Search code examples
scalaapache-sparkapache-spark-datasettype-parameter

How to create Dataset with case class Type Parameter ? (Unable to find encoder for type T)


I'm trying to create a Dataset from a RDD of type T, which is known to be a case class, passed as parameter of my function. Problem is, implicits Encoders do not apply here. How should I set my type parameter to be able to create a Dataset ?

I've tried to set T as T: ClassTag or use implicit ClassTag but it didn't help. If I use this code providing the Type, it works, so no problem with the specific class type I want to pass (basic case class).

In my use case, I do other things in the function but here is the basic problem.

def createDatasetFromRDD[T](rdd: RDD[T])(implicit tag: ClassTag[T]): Dataset[T] = {
  // Convert RDD to Dataset
  sparkSession.createDataset(rdd)
}

I get the error message :

error: Unable to find encoder for type T. An implicit Encoder[T] is needed to store T instances in a Dataset.
 Primitive types (Int, String, etc) and Product types (case classes) are supported by importing spark.implicits._  Support for serializing other types will be added in future releases.

Any help or suggestion ?

EDIT :

T is known to be a case class. I know case classes can use the product Encoder, so I basically want to let scala know it can use this one. Kryo sounds good but does not provide advantages of product Encoder.


Solution

  • I searched and found the solution without using Kryo when you know Product Encoder should be enough.

    TLDR

    def createDatasetFromRDD[T <: Product : TypeTag](rdd: RDD[T]): Dataset[T] = {
      // Convert RDD to Dataset
      sparkSession.createDataset(rdd)(Encoders.product[T])
    }
    

    Explanation :

    Kryo has some disadvantages that are explained here. Instead, why not use the Product encoder, that is actually the one that spark uses for case classes ?

    So if I go :

      sparkSession.createDataset(rdd)(Encoders.product[T])
    

    I get error type arguments [T] do not conform to method product's type parameter bounds [T <: Product]. Alright then, let's mention Product :

    def createDatasetFromRDD[T <: Product](rdd: RDD[T]): Dataset[T]
    

    Now I got No TypeTag available for T. That's ok, let's put a TypeTag !

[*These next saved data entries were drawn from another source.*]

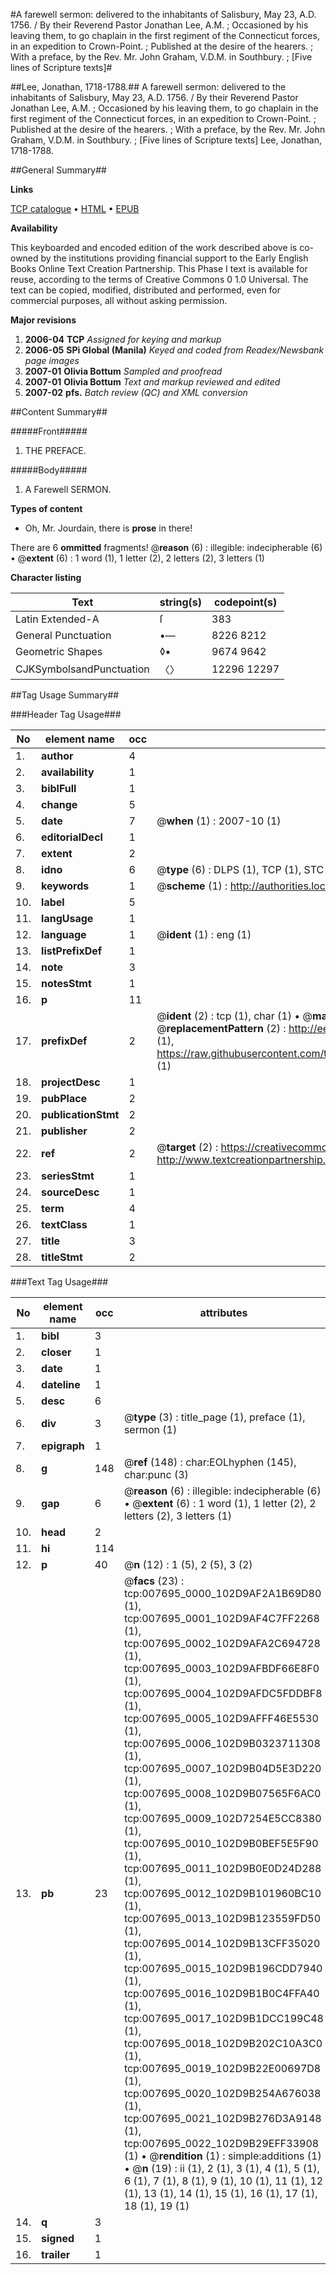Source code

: #A farewell sermon: delivered to the inhabitants of Salisbury, May 23, A.D. 1756. / By their Reverend Pastor Jonathan Lee, A.M. ; Occasioned by his leaving them, to go chaplain in the first regiment of the Connecticut forces, in an expedition to Crown-Point. ; Published at the desire of the hearers. ; With a preface, by the Rev. Mr. John Graham, V.D.M. in Southbury. ; [Five lines of Scripture texts]#

##Lee, Jonathan, 1718-1788.##
A farewell sermon: delivered to the inhabitants of Salisbury, May 23, A.D. 1756. / By their Reverend Pastor Jonathan Lee, A.M. ; Occasioned by his leaving them, to go chaplain in the first regiment of the Connecticut forces, in an expedition to Crown-Point. ; Published at the desire of the hearers. ; With a preface, by the Rev. Mr. John Graham, V.D.M. in Southbury. ; [Five lines of Scripture texts]
Lee, Jonathan, 1718-1788.

##General Summary##

**Links**

[TCP catalogue](http://www.ota.ox.ac.uk/tcp/)  • 
[HTML](http://tei.it.ox.ac.uk/tcp/Texts-HTML/free/N06/N06060.html)  • 
[EPUB](http://tei.it.ox.ac.uk/tcp/Texts-EPUB/free/N06/N06060.epub)

**Availability**

This keyboarded and encoded edition of the
	       work described above is co-owned by the institutions
	       providing financial support to the Early English Books
	       Online Text Creation Partnership. This Phase I text is
	       available for reuse, according to the terms of Creative
	       Commons 0 1.0 Universal. The text can be copied,
	       modified, distributed and performed, even for
	       commercial purposes, all without asking permission.

**Major revisions**

1. __2006-04__ __TCP__ *Assigned for keying and markup*
1. __2006-05__ __SPi Global (Manila)__ *Keyed and coded from Readex/Newsbank page images*
1. __2007-01__ __Olivia Bottum__ *Sampled and proofread*
1. __2007-01__ __Olivia Bottum__ *Text and markup reviewed and edited*
1. __2007-02__ __pfs.__ *Batch review (QC) and XML conversion*

##Content Summary##

#####Front#####

1. THE PREFACE.

#####Body#####

1. A Farewell SERMON.

**Types of content**

  * Oh, Mr. Jourdain, there is **prose** in there!

There are 6 **ommitted** fragments! 
 @__reason__ (6) : illegible: indecipherable (6)  •  @__extent__ (6) : 1 word (1), 1 letter (2), 2 letters (2), 3 letters (1)

**Character listing**


|Text|string(s)|codepoint(s)|
|---|---|---|
|Latin Extended-A|ſ|383|
|General Punctuation|•—|8226 8212|
|Geometric Shapes|◊▪|9674 9642|
|CJKSymbolsandPunctuation|〈〉|12296 12297|

##Tag Usage Summary##

###Header Tag Usage###

|No|element name|occ|attributes|
|---|---|---|---|
|1.|__author__|4||
|2.|__availability__|1||
|3.|__biblFull__|1||
|4.|__change__|5||
|5.|__date__|7| @__when__ (1) : 2007-10 (1)|
|6.|__editorialDecl__|1||
|7.|__extent__|2||
|8.|__idno__|6| @__type__ (6) : DLPS (1), TCP (1), STC (1), NOTIS (1), IMAGE-SET (1), EVANS-CITATION (1)|
|9.|__keywords__|1| @__scheme__ (1) : http://authorities.loc.gov/ (1)|
|10.|__label__|5||
|11.|__langUsage__|1||
|12.|__language__|1| @__ident__ (1) : eng (1)|
|13.|__listPrefixDef__|1||
|14.|__note__|3||
|15.|__notesStmt__|1||
|16.|__p__|11||
|17.|__prefixDef__|2| @__ident__ (2) : tcp (1), char (1)  •  @__matchPattern__ (2) : ([0-9\-]+):([0-9IVX]+) (1), (.+) (1)  •  @__replacementPattern__ (2) : http://eebo.chadwyck.com/downloadtiff?vid=$1&page=$2 (1), https://raw.githubusercontent.com/textcreationpartnership/Texts/master/tcpchars.xml#$1 (1)|
|18.|__projectDesc__|1||
|19.|__pubPlace__|2||
|20.|__publicationStmt__|2||
|21.|__publisher__|2||
|22.|__ref__|2| @__target__ (2) : https://creativecommons.org/publicdomain/zero/1.0/ (1), http://www.textcreationpartnership.org/docs/. (1)|
|23.|__seriesStmt__|1||
|24.|__sourceDesc__|1||
|25.|__term__|4||
|26.|__textClass__|1||
|27.|__title__|3||
|28.|__titleStmt__|2||


###Text Tag Usage###

|No|element name|occ|attributes|
|---|---|---|---|
|1.|__bibl__|3||
|2.|__closer__|1||
|3.|__date__|1||
|4.|__dateline__|1||
|5.|__desc__|6||
|6.|__div__|3| @__type__ (3) : title_page (1), preface (1), sermon (1)|
|7.|__epigraph__|1||
|8.|__g__|148| @__ref__ (148) : char:EOLhyphen (145), char:punc (3)|
|9.|__gap__|6| @__reason__ (6) : illegible: indecipherable (6)  •  @__extent__ (6) : 1 word (1), 1 letter (2), 2 letters (2), 3 letters (1)|
|10.|__head__|2||
|11.|__hi__|114||
|12.|__p__|40| @__n__ (12) : 1 (5), 2 (5), 3 (2)|
|13.|__pb__|23| @__facs__ (23) : tcp:007695_0000_102D9AF2A1B69D80 (1), tcp:007695_0001_102D9AF4C7FF2268 (1), tcp:007695_0002_102D9AFA2C694728 (1), tcp:007695_0003_102D9AFBDF66E8F0 (1), tcp:007695_0004_102D9AFDC5FDDBF8 (1), tcp:007695_0005_102D9AFFF46E5530 (1), tcp:007695_0006_102D9B0323711308 (1), tcp:007695_0007_102D9B04D5E3D220 (1), tcp:007695_0008_102D9B07565F6AC0 (1), tcp:007695_0009_102D7254E5CC8380 (1), tcp:007695_0010_102D9B0BEF5E5F90 (1), tcp:007695_0011_102D9B0E0D24D288 (1), tcp:007695_0012_102D9B101960BC10 (1), tcp:007695_0013_102D9B123559FD50 (1), tcp:007695_0014_102D9B13CFF35020 (1), tcp:007695_0015_102D9B196CDD7940 (1), tcp:007695_0016_102D9B1B0C4FFA40 (1), tcp:007695_0017_102D9B1DCC199C48 (1), tcp:007695_0018_102D9B202C10A3C0 (1), tcp:007695_0019_102D9B22E00697D8 (1), tcp:007695_0020_102D9B254A676038 (1), tcp:007695_0021_102D9B276D3A9148 (1), tcp:007695_0022_102D9B29EFF33908 (1)  •  @__rendition__ (1) : simple:additions (1)  •  @__n__ (19) : ii (1), 2 (1), 3 (1), 4 (1), 5 (1), 6 (1), 7 (1), 8 (1), 9 (1), 10 (1), 11 (1), 12 (1), 13 (1), 14 (1), 15 (1), 16 (1), 17 (1), 18 (1), 19 (1)|
|14.|__q__|3||
|15.|__signed__|1||
|16.|__trailer__|1||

    def createDatasetFromRDD[T <: Product : TypeTag](rdd: RDD[T]): Dataset[T]
    

    And that's it ! Now you can provide a case class type to this function and the product Encoder will be used without any other code needed. In case your class doesn't apply to [T <: Product] then you may want to look into kode's answer.

    EDIT

    As commented by Luis Miguel Mejía Suárez, another solution is to provide an encoder like this:

    def createDatasetFromRDD[T : Encoder](rdd: RDD[T]): Dataset[T]
    

    and the caller is the one with the responsability of having the encoder on the implicit scope, which if will be a case class, a simple import spark.implicits._ will be enough. And if not, then the user is the one that has to provide the kryo encoder.